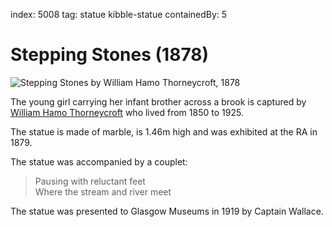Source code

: index: 5008
tag: statue kibble-statue
containedBy: 5

# Stepping Stones (1878)

![Stepping Stones by William Hamo Thorneycroft, 1878](image:stepping-stones.jpg)

The young girl carrying her infant brother across a brook is captured
by [William Hamo Thorneycroft](/wiki/Hamo_Thornycroft) who lived from 1850 to 1925.

The statue is made of marble, is 1.46m high and was exhibited at the
RA in 1879.

The statue was accompanied by a couplet:

> Pausing with reluctant feet<br/>
Where the stream and river meet

The statue was presented to Glasgow Museums in 1919 by Captain
Wallace. 
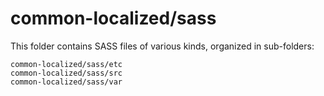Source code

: # common-localized/sass

This folder contains SASS files of various kinds, organized in sub-folders:

    common-localized/sass/etc
    common-localized/sass/src
    common-localized/sass/var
+++
EXERCISE REQUIREMENTS: Reproduce the data above line for line, excluding every picture.

WRITTEN RESPONSE:
Source code

: index: 5008
tag: statue kibble-statue
containedBy: 5

# Stepping Stones (1878)

![Stepping Stones by William Hamo Thorneycroft, 1878](image:stepping-stones.jpg)

The young girl carrying her infant brother across a brook is captured
by [William Hamo Thorneycroft](/wiki/Hamo_Thornycroft) who lived from 1850 to 1925.

The statue is made of marble, is 1.46m high and was exhibited at the
RA in 1879.

The statue was accompanied by a couplet:

> Pausing with reluctant feet<br/>
Where the stream and river meet

The statue was presented to Glasgow Museums in 1919 by Captain
Wallace. 
Source code

: # common-localized/sass

This folder contains SASS files of various kinds, organized in sub-folders:

    common-localized/sass/etc
    common-localized/sass/src
    common-localized/sass/var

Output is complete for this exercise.